» Input data:
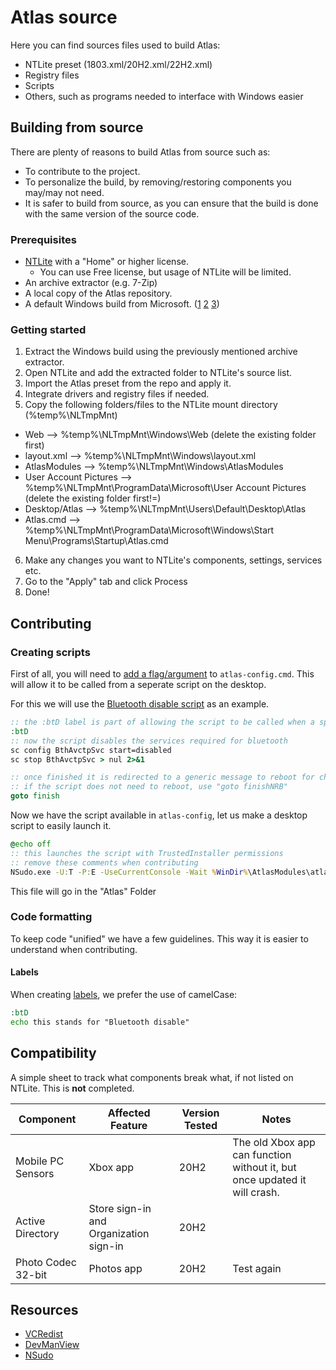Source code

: # Atlas source

Here you can find sources files used to build Atlas:
- NTLite preset (1803.xml/20H2.xml/22H2.xml)
- Registry files
- Scripts
- Others, such as programs needed to interface with Windows easier

## Building from source

There are plenty of reasons to build Atlas from source such as:
- To contribute to the project.
- To personalize the build, by removing/restoring components you may/may not need.
- It is safer to build from source, as you can ensure that the build is done with the same version of the source code.

### Prerequisites

- [NTLite](https://ntlite.com) with a "Home" or higher license. 
  - You can use Free license, but usage of NTLite will be limited.
- An archive extractor (e.g. 7-Zip)
- A local copy of the Atlas repository.
- A default Windows build from Microsoft. ([1](https://github.com/pbatard/Fido/releases) [2](https://www.heidoc.net/joomla/technology-science/microsoft/67-microsoft-windows-iso-download-tool) [3](https://uupdump.net))

### Getting started

1. Extract the Windows build using the previously mentioned archive extractor.
2. Open NTLite and add the extracted folder to NTLite's source list.
3. Import the Atlas preset from the repo and apply it.
4. Integrate drivers and registry files if needed.
5. Copy the following folders/files to the NTLite mount directory (%temp%\NLTmpMnt)
  - Web --> %temp%\NLTmpMnt\Windows\Web (delete the existing folder first)
  - layout.xml --> %temp%\NLTmpMnt\Windows\layout.xml
  - AtlasModules --> %temp%\NLTmpMnt\Windows\AtlasModules
  - User Account Pictures --> %temp%\NLTmpMnt\ProgramData\Microsoft\User Account Pictures (delete the existing folder first!=)
  - Desktop/Atlas --> %temp%\NLTmpMnt\Users\Default\Desktop\Atlas
  - Atlas.cmd --> %temp%\NLTmpMnt\ProgramData\Microsoft\Windows\Start Menu\Programs\Startup\Atlas.cmd

6. Make any changes you want to NTLite's components, settings, services etc.
7. Go to the "Apply" tab and click Process
8. Done!

## Contributing

### Creating scripts

First of all, you will need to [add a flag/argument](https://github.com/Atlas-OS/Atlas/blob/main/src/AtlasModules/atlas-config.cmd#L69) to `atlas-config.cmd`. This will allow it to be called from a seperate script on the desktop.

For this we will use the [Bluetooth disable script](https://github.com/Atlas-OS/Atlas/blob/main/src/AtlasModules/atlas-config.cmd#L1376) as an example. 

```bat
:: the :btD label is part of allowing the script to be called when a specific flag is used, as mentioned previously
:btD
:: now the script disables the services required for bluetooth
sc config BthAvctpSvc start=disabled
sc stop BthAvctpSvc > nul 2>&1

:: once finished it is redirected to a generic message to reboot for changes, then exits at the end of the file
:: if the script does not need to reboot, use "goto finishNRB"
goto finish
```
Now we have the script available in `atlas-config`, let us make a desktop script to easily launch it.

```bat
@echo off
:: this launches the script with TrustedInstaller permissions
:: remove these comments when contributing
NSudo.exe -U:T -P:E -UseCurrentConsole -Wait %WinDir%\AtlasModules\atlas-config.cmd /btd
```

This file will go in the "Atlas" Folder

### Code formatting

To keep code "unified" we have a few guidelines. This way it is easier to understand when contributing.

#### Labels

When creating [labels](http://elearning.algonquincollege.com/coursemat/viljoed/gis8746/concepts/dosbatch/advanced/labels.htm), we prefer the use of camelCase:

```bat
:btD
echo this stands for "Bluetooth disable"
```

## Compatibility

A simple sheet to track what components break what, if not listed on NTLite. This is **not** completed.

| Component          | Affected Feature                       | Version Tested | Notes                                                                     |
| ------------------ | ------------------------------------   | -------------- | ------------------------------------------------------------------------- |
| Mobile PC Sensors  | Xbox app                               | 20H2           | The old Xbox app can function without it, but once updated it will crash. |
| Active Directory   | Store sign-in and Organization sign-in | 20H2           |                                                                           |
| Photo Codec 32-bit | Photos app                             | 20H2           | Test again                                                                |

## Resources

- [VCRedist](https://github.com/abbodi1406/vcredist)
- [DevManView](https://www.nirsoft.net/utils/device_manager_view.html)
- [NSudo](https://github.com/m2team/NSudo)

» Exercise prompt: Copy the stretch of the records above that runs from the line with "- Registry files" through the line with "### Prerequisites". Both end lines belong in the copy, and nothing else does.

» Written answer:
- Registry files
- Scripts
- Others, such as programs needed to interface with Windows easier

## Building from source

There are plenty of reasons to build Atlas from source such as:
- To contribute to the project.
- To personalize the build, by removing/restoring components you may/may not need.
- It is safer to build from source, as you can ensure that the build is done with the same version of the source code.

### Prerequisites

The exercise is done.